Les filles Ravel sont comme leur entreprise : belles, natures, vraies, simples et avec du caractère ! Nées toutes deux à Aubagne avec quatre ans d’écart, Marion (l’aînée) et Julie (la cadette) dirigent aujourd’hui la célèbre maison Ravel, même si le papa, officiellement à la retraite, reste très actif dans l’entreprise familiale. Ainsi les « Poteries Provençales » de leur nom initial, sont dirigées par la famille depuis cinq générations. Elles ont été fondées en 1837 par Marius Decroix, lequel ayant deux filles ne pouvait envisager, à l’époque, de léguer son entreprise à sa descendance directe. Une de ses filles, Rose, épouse ainsi un certain Philogène Ravel (d’où le nom de la marque du linge de maison aujourd’hui) qui va récupérer le bébé. « C’est la première fois depuis leur création que les Poteries Ravel sont dirigées par des filles ! » confient fièrement les deux sœurs.

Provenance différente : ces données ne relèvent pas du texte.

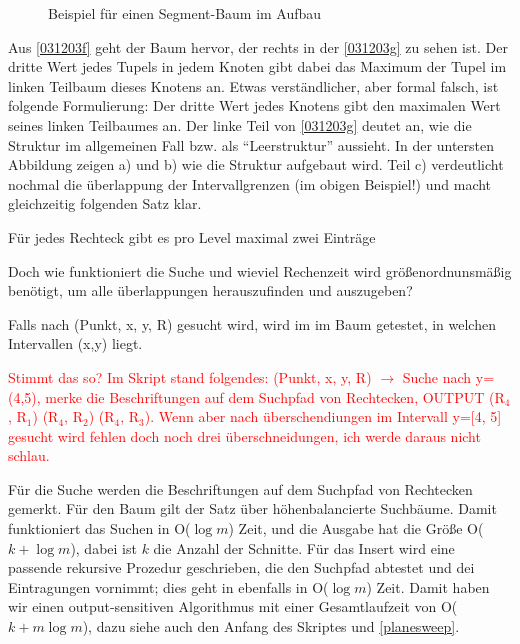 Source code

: \begin{figure}[H]
\centering
 \hspace{1cm}  \hspace{1cm} 
\caption{Beispiel für einen Segment-Baum im Aufbau}
\label{031203i}

\end{figure}

Aus \autoref{031203f} geht der Baum hervor, der rechts in der \autoref{031203g} zu sehen ist. Der dritte Wert jedes Tupels
in jedem Knoten
gibt dabei das Maximum der Tupel im linken Teilbaum dieses Knotens an. Etwas verständlicher, aber formal falsch, ist folgende
Formulierung: Der dritte Wert jedes Knotens gibt den maximalen Wert seines linken Teilbaumes an.
Der linke Teil von \autoref{031203g} deutet an, wie die Struktur im allgemeinen Fall bzw. als "`Leerstruktur"' aussieht. In der untersten Abbildung zeigen a) und
b) wie die Struktur aufgebaut wird. Teil c) verdeutlicht nochmal die überlappung der Intervallgrenzen (im obigen Beispiel!) und macht
gleichzeitig folgenden Satz klar.

\begin{satz}
Für jedes Rechteck gibt es pro Level maximal zwei Einträge
\end{satz} 

Doch wie funktioniert die Suche und wieviel Rechenzeit wird größenordnunsmäßig benötigt, um alle überlappungen herauszufinden und
auszugeben?

Falls nach (Punkt, x, y, R) gesucht wird, wird im im Baum getestet, in welchen Intervallen (x,y) liegt. 

\textcolor{red}{Stimmt das so? Im
Skript stand folgendes: (Punkt, x, y, R) $\rightarrow$ Suche nach y=(4,5), merke die Beschriftungen auf dem Suchpfad von Rechtecken,
OUTPUT (R$_4$, R$_1$) (R$_4$, R$_2$) (R$_4$, R$_3$).
Wenn aber nach überschendiungen im Intervall y=[4, 5] gesucht wird fehlen doch noch drei überschneidungen, ich werde daraus nicht
schlau. }

Für die Suche werden die Beschriftungen auf dem Suchpfad von Rechtecken gemerkt. Für den Baum gilt der Satz über höhenbalancierte
Suchbäume. Damit funktioniert das Suchen in O($\log m$) Zeit, und die Ausgabe hat die Größe O($k+ \log m$), dabei ist $k$ die Anzahl
der Schnitte. Für das Insert wird eine passende rekursive Prozedur geschrieben, die den Suchpfad abtestet und dei Eintragungen
vornimmt; dies geht in ebenfalls in O($\log m$) Zeit.
Damit haben wir einen output-sensitiven Algorithmus mit einer Gesamtlaufzeit von O($k +m \log m$), dazu siehe auch den Anfang des
Skriptes und \autoref{planesweep}.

Toutes les deux ont fait des études de commerce à Aix-Marseille, puis à Paris. Marion rejoint l’entreprise en 1994 et sa sœur Julie quatre ans plus tard. Pendant des années, elles vont travailler aux côtés de leur père pour apprendre le métier : « On a toujours baigné dans les poteries ! À table, quand on était petites, ça parlait four, argile, machine, savoir-faire… » raconte Marion. « Au départ, mon père pensait que ce n’était pas un métier de femmes. Il nous voyait plutôt faire un métier comme notre mère par exemple, laquelle était prof » ajoute Julie, qui conclut : « C’est vrai que c’est un métier très prenant, mais de nos jours beaucoup de femmes font des métiers très prenants. C’est seulement quand on soulève des pots de 30 kilos que l’on se dit que ça doit être plus facile d’être un homme. Mais on ne fait pas ça tout le temps heureusement ! ».

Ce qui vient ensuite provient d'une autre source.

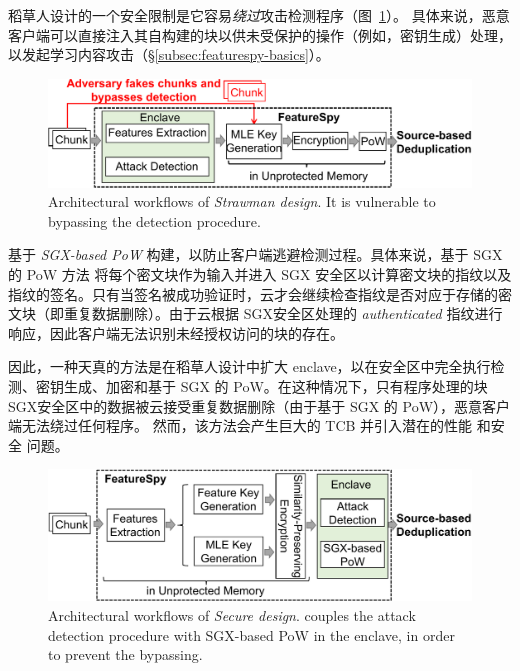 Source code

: 稻草人设计的一个安全限制是它容易{\em 绕过}攻击检测程序（图~\ref{fig:featurespy-architecture-strawman}）。 具体来说，恶意客户端可以直接注入其自构建的块以供未受保护的操作（例如，密钥生成）处理，以发起学习内容攻击（\S\ref{subsec:featurespy-basics}）。


\begin{figure}
  \centering
  \includegraphics[width=\textwidth]{pic/featurespy/naive.pdf}
  \caption{Architectural workflows of \textit{Strawman design}. It is vulnerable to bypassing the detection procedure.}
  \label{fig:featurespy-architecture-strawman}
\end{figure}

\sysnameF 基于 {\em SGX-based PoW} \cite{ren21} 构建，以防止客户端逃避检测过程。具体来说，基于 SGX 的 PoW 方法 \cite{ren21} 将每个密文块作为输入并进入 SGX 安全区以计算密文块的指纹以及指纹的签名。只有当签名被成功验证时，云才会继续检查指纹是否对应于存储的密文块（即重复数据删除）。由于云根据 SGX安全区处理的 {\em authenticated} 指纹进行响应，因此客户端无法识别未经授权访问的块的存在。

因此，一种天真的方法是在稻草人设计中扩大 enclave，以在安全区中完全执行检测、密钥生成、加密和基于 SGX 的 PoW。在这种情况下，只有程序处理的块SGX安全区中的数据被云接受重复数据删除（由于基于 SGX 的 PoW），恶意客户端无法绕过任何程序。
然而，该方法会产生巨大的 TCB 并引入潜在的性能 \cite{arnautov16, harnik18, dinhngoc19} 和安全 \cite{lie05} 问题。

\begin{figure}
  \centering
  \includegraphics[width=\textwidth]{pic/featurespy/architecture.pdf}
  \caption{Architectural workflows of \textit{Secure design}. \sysnameF couples the attack detection procedure with SGX-based PoW \cite{ren21} in the enclave, in order to prevent the bypassing.}
  \label{fig:featurespy-architecture-secure}
\end{figure}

C’est le père des filles, Jacques Ravel, qui a lancé la marque Ravel au moment où le jardin particulier, jusque-là un luxe, s’est largement démocratisé. Ensuite avec les deux filles, l’équipe s’est un peu féminisée dans le commercial et à la boutique. La production a évolué, devenant plus design, colorée, avec de la fantaisie et de la variété. Depuis quelques années, la marque se développe dans l’aménagement : hôtels, villes et univers de l’architecture. Les deux sœurs travaillent aujourd’hui sur des projets paysagistes avec de très gros contenants ; c’est dans cet esprit-là que Ravel sera présent au MuCEM et au Fort Saint-Jean à Marseille.

Dernière création en date, cette belle ligne de linge de maison « Philogène Ravel », à base de lins épais aux couleurs du sud qui vient compléter parfaitement la vaisselle et les poteries classiques ou plus modernes, car, outre les vases classiques et contemporains, les sœurs Ravel ont tenu à maintenir les vases historiques. Pour Marion : « Une jarre traditionnelle, avec une plante qui retombe dessus, c’est tout simple, mais il n’y a rien de plus beau, c’est la ligne qui est belle tout simplement ».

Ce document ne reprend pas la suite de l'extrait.